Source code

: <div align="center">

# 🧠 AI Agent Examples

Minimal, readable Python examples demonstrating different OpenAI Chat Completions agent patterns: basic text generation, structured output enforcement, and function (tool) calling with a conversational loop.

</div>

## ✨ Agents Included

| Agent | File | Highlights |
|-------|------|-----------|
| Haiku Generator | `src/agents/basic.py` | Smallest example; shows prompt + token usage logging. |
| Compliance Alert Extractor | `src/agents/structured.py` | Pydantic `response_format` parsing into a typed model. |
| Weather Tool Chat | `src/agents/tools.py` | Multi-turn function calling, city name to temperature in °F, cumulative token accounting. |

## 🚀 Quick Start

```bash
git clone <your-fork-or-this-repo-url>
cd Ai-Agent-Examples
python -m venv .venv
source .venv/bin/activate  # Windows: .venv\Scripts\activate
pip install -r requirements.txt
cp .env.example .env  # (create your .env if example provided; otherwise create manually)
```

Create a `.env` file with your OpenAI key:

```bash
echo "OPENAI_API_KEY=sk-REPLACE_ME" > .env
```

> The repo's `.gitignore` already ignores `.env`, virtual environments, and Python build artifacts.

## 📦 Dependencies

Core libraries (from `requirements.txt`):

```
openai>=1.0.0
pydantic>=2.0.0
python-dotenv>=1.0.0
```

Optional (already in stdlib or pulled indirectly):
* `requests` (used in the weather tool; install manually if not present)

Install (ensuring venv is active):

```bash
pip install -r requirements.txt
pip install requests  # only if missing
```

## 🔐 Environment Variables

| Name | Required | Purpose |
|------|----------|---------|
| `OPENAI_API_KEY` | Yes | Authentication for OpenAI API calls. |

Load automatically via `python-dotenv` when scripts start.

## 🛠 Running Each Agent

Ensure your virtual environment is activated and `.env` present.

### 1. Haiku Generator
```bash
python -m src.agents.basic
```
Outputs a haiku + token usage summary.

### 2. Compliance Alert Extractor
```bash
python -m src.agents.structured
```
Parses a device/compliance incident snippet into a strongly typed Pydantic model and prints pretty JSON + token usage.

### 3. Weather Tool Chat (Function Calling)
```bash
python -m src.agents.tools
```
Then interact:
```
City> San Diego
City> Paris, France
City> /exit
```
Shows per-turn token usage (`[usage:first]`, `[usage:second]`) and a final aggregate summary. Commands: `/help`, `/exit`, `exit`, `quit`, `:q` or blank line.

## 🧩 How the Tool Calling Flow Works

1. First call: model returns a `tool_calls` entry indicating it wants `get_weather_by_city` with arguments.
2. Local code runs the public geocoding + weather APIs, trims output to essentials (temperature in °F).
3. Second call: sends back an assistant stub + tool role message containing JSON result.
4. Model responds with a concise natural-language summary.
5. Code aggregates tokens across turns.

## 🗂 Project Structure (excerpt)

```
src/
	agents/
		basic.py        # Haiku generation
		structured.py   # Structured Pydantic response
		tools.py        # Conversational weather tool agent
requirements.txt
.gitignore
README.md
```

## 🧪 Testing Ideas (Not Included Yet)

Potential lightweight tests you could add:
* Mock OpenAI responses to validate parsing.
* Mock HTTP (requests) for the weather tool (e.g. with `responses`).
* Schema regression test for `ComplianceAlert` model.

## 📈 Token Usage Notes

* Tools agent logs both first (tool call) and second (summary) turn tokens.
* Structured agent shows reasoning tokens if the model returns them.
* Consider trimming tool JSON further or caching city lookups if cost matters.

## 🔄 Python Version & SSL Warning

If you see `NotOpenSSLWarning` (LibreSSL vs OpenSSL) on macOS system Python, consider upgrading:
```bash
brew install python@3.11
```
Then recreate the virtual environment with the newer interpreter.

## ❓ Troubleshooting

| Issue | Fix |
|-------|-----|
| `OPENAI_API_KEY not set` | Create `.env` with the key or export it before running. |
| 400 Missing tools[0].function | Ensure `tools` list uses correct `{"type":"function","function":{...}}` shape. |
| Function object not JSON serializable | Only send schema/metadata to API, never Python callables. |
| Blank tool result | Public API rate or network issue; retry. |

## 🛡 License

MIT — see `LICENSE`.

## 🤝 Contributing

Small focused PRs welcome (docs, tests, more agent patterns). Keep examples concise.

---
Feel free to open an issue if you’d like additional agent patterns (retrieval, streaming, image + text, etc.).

==

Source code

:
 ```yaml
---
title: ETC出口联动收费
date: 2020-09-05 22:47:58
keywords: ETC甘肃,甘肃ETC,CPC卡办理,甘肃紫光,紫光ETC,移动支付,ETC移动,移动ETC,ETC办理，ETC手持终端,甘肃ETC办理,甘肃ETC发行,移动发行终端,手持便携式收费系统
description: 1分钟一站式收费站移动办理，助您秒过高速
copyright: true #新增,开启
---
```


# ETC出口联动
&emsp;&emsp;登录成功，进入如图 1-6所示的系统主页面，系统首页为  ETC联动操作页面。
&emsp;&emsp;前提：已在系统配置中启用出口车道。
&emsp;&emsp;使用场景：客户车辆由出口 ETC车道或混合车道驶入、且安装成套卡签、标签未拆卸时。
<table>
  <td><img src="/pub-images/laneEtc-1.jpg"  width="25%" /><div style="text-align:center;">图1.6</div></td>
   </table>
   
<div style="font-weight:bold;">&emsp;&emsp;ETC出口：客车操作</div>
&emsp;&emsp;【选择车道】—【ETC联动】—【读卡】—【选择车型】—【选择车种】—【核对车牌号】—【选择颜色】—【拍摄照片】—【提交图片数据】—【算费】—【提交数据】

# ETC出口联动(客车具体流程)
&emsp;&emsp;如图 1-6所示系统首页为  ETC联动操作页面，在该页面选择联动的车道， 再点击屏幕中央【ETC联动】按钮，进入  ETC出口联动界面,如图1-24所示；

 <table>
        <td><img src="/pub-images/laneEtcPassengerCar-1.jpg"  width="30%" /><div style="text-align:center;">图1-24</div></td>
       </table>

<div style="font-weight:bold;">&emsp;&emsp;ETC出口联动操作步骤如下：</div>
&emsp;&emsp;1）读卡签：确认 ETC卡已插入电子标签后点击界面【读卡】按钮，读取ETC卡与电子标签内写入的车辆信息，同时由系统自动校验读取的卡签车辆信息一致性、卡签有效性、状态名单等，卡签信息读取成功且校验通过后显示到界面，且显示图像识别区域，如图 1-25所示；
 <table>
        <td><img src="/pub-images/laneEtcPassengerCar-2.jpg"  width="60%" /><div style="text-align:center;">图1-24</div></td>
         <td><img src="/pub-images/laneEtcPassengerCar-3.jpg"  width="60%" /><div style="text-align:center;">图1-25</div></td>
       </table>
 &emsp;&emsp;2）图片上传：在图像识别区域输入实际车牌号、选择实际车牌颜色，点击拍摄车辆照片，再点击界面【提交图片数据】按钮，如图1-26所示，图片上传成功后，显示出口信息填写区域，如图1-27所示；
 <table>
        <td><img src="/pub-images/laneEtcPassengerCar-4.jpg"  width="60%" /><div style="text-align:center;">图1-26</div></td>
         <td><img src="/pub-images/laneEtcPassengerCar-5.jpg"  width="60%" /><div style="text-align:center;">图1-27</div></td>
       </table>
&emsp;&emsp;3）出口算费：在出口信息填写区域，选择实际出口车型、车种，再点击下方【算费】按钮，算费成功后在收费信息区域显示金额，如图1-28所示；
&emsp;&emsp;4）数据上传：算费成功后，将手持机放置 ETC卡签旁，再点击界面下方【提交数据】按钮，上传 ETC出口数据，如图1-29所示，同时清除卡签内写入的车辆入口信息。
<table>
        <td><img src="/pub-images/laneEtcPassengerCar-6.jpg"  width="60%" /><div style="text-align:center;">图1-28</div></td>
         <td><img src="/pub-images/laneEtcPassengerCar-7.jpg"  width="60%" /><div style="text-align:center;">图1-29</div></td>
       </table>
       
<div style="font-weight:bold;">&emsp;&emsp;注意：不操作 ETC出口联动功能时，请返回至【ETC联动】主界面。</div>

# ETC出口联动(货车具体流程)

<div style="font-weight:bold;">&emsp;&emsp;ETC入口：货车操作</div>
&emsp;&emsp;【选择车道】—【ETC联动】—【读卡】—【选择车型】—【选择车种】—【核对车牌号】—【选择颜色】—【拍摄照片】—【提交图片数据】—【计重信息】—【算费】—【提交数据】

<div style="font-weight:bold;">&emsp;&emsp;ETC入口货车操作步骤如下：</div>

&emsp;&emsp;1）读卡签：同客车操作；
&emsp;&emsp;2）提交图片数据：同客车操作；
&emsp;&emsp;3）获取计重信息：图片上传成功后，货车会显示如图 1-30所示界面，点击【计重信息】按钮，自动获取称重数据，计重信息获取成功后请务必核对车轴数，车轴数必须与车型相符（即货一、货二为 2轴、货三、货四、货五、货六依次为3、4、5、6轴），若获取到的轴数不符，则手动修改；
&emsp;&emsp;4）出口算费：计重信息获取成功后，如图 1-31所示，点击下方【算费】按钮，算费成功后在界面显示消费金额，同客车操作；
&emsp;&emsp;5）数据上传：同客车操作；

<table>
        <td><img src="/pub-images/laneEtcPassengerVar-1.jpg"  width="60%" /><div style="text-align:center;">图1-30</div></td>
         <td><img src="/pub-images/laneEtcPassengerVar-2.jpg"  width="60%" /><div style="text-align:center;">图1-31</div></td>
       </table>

▶ _AIM OF THE EXERCISE_:
For each line in the data above that contains the string "present", extract the line.

▶ _WRITTEN ANSWER_:
* `requests` (used in the weather tool; install manually if not present)
Ensure your virtual environment is activated and `.env` present.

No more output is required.